Extracted records
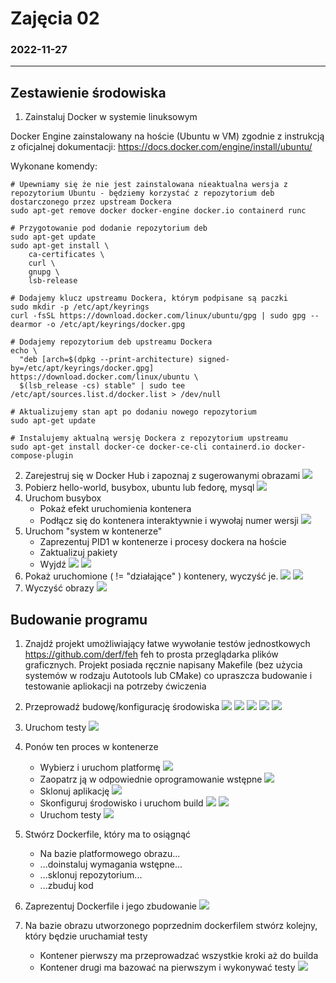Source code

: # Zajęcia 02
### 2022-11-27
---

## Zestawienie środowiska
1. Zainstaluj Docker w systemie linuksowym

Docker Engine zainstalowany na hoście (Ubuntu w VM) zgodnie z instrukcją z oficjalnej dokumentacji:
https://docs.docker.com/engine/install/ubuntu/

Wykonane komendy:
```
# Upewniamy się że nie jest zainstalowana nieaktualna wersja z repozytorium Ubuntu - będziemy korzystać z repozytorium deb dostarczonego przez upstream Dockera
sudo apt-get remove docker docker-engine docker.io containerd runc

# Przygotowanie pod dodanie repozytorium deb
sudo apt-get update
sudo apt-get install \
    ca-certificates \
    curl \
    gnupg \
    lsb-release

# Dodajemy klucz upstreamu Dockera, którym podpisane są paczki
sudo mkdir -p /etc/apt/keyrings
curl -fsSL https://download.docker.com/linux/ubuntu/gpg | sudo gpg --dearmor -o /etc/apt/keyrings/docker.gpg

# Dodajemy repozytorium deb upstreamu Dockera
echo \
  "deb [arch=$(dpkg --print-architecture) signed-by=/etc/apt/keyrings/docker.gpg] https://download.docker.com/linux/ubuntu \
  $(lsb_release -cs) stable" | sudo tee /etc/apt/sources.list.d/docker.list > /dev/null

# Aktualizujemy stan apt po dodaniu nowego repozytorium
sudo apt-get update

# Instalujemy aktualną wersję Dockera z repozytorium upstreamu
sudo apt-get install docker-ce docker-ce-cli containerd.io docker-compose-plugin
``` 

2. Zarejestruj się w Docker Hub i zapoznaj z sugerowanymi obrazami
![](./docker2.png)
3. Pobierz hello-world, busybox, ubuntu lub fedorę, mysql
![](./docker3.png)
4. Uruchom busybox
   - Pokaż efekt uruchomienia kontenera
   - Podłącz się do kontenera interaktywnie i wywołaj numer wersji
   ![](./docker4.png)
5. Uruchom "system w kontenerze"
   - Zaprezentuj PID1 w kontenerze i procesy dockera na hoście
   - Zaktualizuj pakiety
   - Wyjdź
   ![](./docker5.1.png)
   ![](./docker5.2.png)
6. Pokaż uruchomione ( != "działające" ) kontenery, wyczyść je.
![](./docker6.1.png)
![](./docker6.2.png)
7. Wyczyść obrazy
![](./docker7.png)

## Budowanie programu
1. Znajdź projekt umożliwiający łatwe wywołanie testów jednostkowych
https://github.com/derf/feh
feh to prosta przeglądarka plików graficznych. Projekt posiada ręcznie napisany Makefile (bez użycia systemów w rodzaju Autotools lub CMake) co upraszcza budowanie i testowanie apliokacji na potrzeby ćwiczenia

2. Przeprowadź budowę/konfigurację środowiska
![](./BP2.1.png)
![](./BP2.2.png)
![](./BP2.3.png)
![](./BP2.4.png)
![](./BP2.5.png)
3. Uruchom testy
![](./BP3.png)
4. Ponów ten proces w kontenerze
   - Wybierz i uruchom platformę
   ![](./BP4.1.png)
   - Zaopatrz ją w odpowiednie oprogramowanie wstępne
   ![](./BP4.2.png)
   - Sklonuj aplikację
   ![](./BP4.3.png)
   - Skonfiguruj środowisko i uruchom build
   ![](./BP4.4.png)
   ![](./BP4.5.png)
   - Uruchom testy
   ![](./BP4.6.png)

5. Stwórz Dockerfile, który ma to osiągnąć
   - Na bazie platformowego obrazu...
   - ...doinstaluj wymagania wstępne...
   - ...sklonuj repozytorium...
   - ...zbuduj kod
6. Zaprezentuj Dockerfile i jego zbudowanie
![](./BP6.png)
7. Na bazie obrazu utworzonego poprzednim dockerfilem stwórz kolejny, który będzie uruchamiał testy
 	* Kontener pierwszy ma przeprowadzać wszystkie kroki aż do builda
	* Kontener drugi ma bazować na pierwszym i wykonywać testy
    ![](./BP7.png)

- _What is required_
Repeat every line of the data exactly, but do not include pictures.

- _Answer_
Source code

: # Zajęcia 02
### 2022-11-27
---

## Zestawienie środowiska
1. Zainstaluj Docker w systemie linuksowym

Docker Engine zainstalowany na hoście (Ubuntu w VM) zgodnie z instrukcją z oficjalnej dokumentacji:
https://docs.docker.com/engine/install/ubuntu/

Wykonane komendy:
```
# Upewniamy się że nie jest zainstalowana nieaktualna wersja z repozytorium Ubuntu - będziemy korzystać z repozytorium deb dostarczonego przez upstream Dockera
sudo apt-get remove docker docker-engine docker.io containerd runc

# Przygotowanie pod dodanie repozytorium deb
sudo apt-get update
sudo apt-get install \
    ca-certificates \
    curl \
    gnupg \
    lsb-release

# Dodajemy klucz upstreamu Dockera, którym podpisane są paczki
sudo mkdir -p /etc/apt/keyrings
curl -fsSL https://download.docker.com/linux/ubuntu/gpg | sudo gpg --dearmor -o /etc/apt/keyrings/docker.gpg

# Dodajemy repozytorium deb upstreamu Dockera
echo \
  "deb [arch=$(dpkg --print-architecture) signed-by=/etc/apt/keyrings/docker.gpg] https://download.docker.com/linux/ubuntu \
  $(lsb_release -cs) stable" | sudo tee /etc/apt/sources.list.d/docker.list > /dev/null

# Aktualizujemy stan apt po dodaniu nowego repozytorium
sudo apt-get update

# Instalujemy aktualną wersję Dockera z repozytorium upstreamu
sudo apt-get install docker-ce docker-ce-cli containerd.io docker-compose-plugin
``` 

2. Zarejestruj się w Docker Hub i zapoznaj z sugerowanymi obrazami
![](./docker2.png)
3. Pobierz hello-world, busybox, ubuntu lub fedorę, mysql
![](./docker3.png)
4. Uruchom busybox
   - Pokaż efekt uruchomienia kontenera
   - Podłącz się do kontenera interaktywnie i wywołaj numer wersji
   ![](./docker4.png)
5. Uruchom "system w kontenerze"
   - Zaprezentuj PID1 w kontenerze i procesy dockera na hoście
   - Zaktualizuj pakiety
   - Wyjdź
   ![](./docker5.1.png)
   ![](./docker5.2.png)
6. Pokaż uruchomione ( != "działające" ) kontenery, wyczyść je.
![](./docker6.1.png)
![](./docker6.2.png)
7. Wyczyść obrazy
![](./docker7.png)

## Budowanie programu
1. Znajdź projekt umożliwiający łatwe wywołanie testów jednostkowych
https://github.com/derf/feh
feh to prosta przeglądarka plików graficznych. Projekt posiada ręcznie napisany Makefile (bez użycia systemów w rodzaju Autotools lub CMake) co upraszcza budowanie i testowanie apliokacji na potrzeby ćwiczenia

2. Przeprowadź budowę/konfigurację środowiska
![](./BP2.1.png)
![](./BP2.2.png)
![](./BP2.3.png)
![](./BP2.4.png)
![](./BP2.5.png)
3. Uruchom testy
![](./BP3.png)
4. Ponów ten proces w kontenerze
   - Wybierz i uruchom platformę
   ![](./BP4.1.png)
   - Zaopatrz ją w odpowiednie oprogramowanie wstępne
   ![](./BP4.2.png)
   - Sklonuj aplikację
   ![](./BP4.3.png)
   - Skonfiguruj środowisko i uruchom build
   ![](./BP4.4.png)
   ![](./BP4.5.png)
   - Uruchom testy
   ![](./BP4.6.png)

5. Stwórz Dockerfile, który ma to osiągnąć
   - Na bazie platformowego obrazu...
   - ...doinstaluj wymagania wstępne...
   - ...sklonuj repozytorium...
   - ...zbuduj kod
6. Zaprezentuj Dockerfile i jego zbudowanie
![](./BP6.png)
7. Na bazie obrazu utworzonego poprzednim dockerfilem stwórz kolejny, który będzie uruchamiał testy
 	* Kontener pierwszy ma przeprowadzać wszystkie kroki aż do builda
	* Kontener drugi ma bazować na pierwszym i wykonywać testy
    ![](./BP7.png)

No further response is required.